Starting at the first line of the entries below, output every line exactly, up to and including the line with "amplitude is chosen.".

** Extracted records follows **

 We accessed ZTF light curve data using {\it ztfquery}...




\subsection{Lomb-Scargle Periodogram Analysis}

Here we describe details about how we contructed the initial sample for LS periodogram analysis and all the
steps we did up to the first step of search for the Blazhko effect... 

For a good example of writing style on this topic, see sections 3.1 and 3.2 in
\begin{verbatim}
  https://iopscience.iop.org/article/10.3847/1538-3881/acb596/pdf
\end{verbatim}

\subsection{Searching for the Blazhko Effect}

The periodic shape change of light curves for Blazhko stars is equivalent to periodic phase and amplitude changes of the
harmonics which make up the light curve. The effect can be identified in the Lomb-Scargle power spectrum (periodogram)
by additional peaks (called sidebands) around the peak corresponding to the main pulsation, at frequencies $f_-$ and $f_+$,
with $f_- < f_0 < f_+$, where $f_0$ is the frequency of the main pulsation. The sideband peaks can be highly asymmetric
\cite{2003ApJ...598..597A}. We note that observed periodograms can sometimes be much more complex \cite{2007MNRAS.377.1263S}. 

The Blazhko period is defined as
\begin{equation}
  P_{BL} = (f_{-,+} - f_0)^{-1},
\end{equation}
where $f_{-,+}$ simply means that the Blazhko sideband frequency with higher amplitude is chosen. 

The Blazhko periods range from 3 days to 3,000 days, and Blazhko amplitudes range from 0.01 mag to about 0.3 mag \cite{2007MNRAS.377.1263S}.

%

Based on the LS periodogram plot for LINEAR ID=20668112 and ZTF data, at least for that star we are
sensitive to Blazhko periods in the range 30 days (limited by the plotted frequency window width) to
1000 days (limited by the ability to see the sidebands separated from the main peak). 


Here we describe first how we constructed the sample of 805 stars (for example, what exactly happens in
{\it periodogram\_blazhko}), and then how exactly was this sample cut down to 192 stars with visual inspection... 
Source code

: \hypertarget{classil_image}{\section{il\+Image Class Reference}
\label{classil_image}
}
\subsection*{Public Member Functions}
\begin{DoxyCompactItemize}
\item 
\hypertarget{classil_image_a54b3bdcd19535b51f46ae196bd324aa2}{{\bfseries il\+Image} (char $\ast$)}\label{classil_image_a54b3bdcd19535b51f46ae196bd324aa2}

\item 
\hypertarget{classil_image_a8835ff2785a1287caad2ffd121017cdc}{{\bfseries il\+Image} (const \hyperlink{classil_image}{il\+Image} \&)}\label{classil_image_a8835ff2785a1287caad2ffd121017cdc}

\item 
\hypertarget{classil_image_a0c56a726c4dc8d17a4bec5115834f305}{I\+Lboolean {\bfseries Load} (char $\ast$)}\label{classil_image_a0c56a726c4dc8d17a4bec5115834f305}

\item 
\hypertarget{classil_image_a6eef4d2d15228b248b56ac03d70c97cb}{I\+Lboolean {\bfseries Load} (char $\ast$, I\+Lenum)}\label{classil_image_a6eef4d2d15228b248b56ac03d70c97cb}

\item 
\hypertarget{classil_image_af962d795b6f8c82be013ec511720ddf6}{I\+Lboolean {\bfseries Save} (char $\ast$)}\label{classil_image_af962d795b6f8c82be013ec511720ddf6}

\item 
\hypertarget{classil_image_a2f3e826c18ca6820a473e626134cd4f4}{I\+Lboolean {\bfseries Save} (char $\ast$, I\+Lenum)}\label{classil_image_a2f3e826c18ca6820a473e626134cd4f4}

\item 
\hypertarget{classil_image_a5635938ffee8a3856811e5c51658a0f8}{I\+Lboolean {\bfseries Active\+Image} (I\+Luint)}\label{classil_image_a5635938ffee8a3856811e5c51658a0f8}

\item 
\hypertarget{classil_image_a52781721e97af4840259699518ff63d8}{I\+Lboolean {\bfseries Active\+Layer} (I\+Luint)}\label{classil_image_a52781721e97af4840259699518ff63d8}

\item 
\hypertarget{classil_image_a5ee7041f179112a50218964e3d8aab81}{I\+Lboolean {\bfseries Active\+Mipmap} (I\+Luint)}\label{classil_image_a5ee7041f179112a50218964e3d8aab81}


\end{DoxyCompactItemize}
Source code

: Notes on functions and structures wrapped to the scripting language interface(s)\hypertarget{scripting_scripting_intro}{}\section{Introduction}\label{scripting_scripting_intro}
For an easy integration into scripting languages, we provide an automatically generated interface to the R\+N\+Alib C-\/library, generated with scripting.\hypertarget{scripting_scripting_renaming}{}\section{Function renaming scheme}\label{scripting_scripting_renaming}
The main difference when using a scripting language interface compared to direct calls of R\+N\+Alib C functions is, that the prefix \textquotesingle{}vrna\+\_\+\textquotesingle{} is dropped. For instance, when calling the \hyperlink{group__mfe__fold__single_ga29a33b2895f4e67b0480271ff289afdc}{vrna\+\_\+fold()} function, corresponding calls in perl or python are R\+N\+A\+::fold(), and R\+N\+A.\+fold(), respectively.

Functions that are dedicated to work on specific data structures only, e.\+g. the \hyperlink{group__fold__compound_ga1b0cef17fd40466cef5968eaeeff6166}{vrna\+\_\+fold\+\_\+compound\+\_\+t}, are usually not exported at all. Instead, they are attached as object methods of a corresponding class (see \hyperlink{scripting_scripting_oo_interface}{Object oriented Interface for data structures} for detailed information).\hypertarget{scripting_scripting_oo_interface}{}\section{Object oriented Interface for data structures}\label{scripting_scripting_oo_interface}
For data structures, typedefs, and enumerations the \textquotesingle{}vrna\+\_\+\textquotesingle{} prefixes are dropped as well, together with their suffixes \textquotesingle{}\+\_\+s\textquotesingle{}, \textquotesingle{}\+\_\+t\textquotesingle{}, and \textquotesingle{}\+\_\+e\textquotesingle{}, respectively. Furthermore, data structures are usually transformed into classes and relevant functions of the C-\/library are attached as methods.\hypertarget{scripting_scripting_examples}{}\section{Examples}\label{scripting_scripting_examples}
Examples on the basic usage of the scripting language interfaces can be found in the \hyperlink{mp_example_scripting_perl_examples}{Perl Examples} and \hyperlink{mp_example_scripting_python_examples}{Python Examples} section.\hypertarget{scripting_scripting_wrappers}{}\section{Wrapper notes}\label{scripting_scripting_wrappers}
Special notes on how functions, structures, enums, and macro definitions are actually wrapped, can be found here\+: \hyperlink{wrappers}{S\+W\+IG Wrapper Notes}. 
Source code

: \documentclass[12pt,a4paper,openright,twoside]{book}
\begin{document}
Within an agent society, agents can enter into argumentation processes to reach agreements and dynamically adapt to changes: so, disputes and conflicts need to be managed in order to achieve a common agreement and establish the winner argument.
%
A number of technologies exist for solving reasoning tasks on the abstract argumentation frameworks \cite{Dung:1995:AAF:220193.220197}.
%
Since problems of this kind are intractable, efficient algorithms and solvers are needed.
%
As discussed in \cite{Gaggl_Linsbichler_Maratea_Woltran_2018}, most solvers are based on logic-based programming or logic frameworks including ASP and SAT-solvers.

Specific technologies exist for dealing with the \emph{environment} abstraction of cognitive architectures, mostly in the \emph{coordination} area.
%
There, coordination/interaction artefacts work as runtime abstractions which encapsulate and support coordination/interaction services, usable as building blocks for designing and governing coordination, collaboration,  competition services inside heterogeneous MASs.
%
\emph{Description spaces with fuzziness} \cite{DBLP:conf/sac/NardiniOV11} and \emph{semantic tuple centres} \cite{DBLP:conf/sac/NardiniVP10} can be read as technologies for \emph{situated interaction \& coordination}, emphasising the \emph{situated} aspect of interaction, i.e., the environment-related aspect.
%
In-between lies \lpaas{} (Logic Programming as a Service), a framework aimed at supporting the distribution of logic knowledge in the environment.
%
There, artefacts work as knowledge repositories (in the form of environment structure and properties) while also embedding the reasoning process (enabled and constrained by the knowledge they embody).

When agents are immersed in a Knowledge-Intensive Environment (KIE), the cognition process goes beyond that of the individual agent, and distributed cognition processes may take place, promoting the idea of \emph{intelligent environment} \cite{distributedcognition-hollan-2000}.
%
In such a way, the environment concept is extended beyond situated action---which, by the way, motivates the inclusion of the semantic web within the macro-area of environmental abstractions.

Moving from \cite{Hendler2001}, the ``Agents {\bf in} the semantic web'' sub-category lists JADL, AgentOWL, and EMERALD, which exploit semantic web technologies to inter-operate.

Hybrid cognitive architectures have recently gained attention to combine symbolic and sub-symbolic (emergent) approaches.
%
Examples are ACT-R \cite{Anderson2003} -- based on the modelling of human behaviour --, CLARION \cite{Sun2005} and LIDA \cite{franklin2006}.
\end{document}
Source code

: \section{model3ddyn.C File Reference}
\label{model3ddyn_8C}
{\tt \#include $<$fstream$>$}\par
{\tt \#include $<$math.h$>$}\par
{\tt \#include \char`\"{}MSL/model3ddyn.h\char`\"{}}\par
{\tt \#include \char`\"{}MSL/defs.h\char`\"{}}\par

** End of Extracted records **

(Solved exercise):
 We accessed ZTF light curve data using {\it ztfquery}...




\subsection{Lomb-Scargle Periodogram Analysis}

Here we describe details about how we contructed the initial sample for LS periodogram analysis and all the
steps we did up to the first step of search for the Blazhko effect... 

For a good example of writing style on this topic, see sections 3.1 and 3.2 in
\begin{verbatim}
  https://iopscience.iop.org/article/10.3847/1538-3881/acb596/pdf
\end{verbatim}

\subsection{Searching for the Blazhko Effect}

The periodic shape change of light curves for Blazhko stars is equivalent to periodic phase and amplitude changes of the
harmonics which make up the light curve. The effect can be identified in the Lomb-Scargle power spectrum (periodogram)
by additional peaks (called sidebands) around the peak corresponding to the main pulsation, at frequencies $f_-$ and $f_+$,
with $f_- < f_0 < f_+$, where $f_0$ is the frequency of the main pulsation. The sideband peaks can be highly asymmetric
\cite{2003ApJ...598..597A}. We note that observed periodograms can sometimes be much more complex \cite{2007MNRAS.377.1263S}. 

The Blazhko period is defined as
\begin{equation}
  P_{BL} = (f_{-,+} - f_0)^{-1},
\end{equation}
where $f_{-,+}$ simply means that the Blazhko sideband frequency with higher amplitude is chosen. 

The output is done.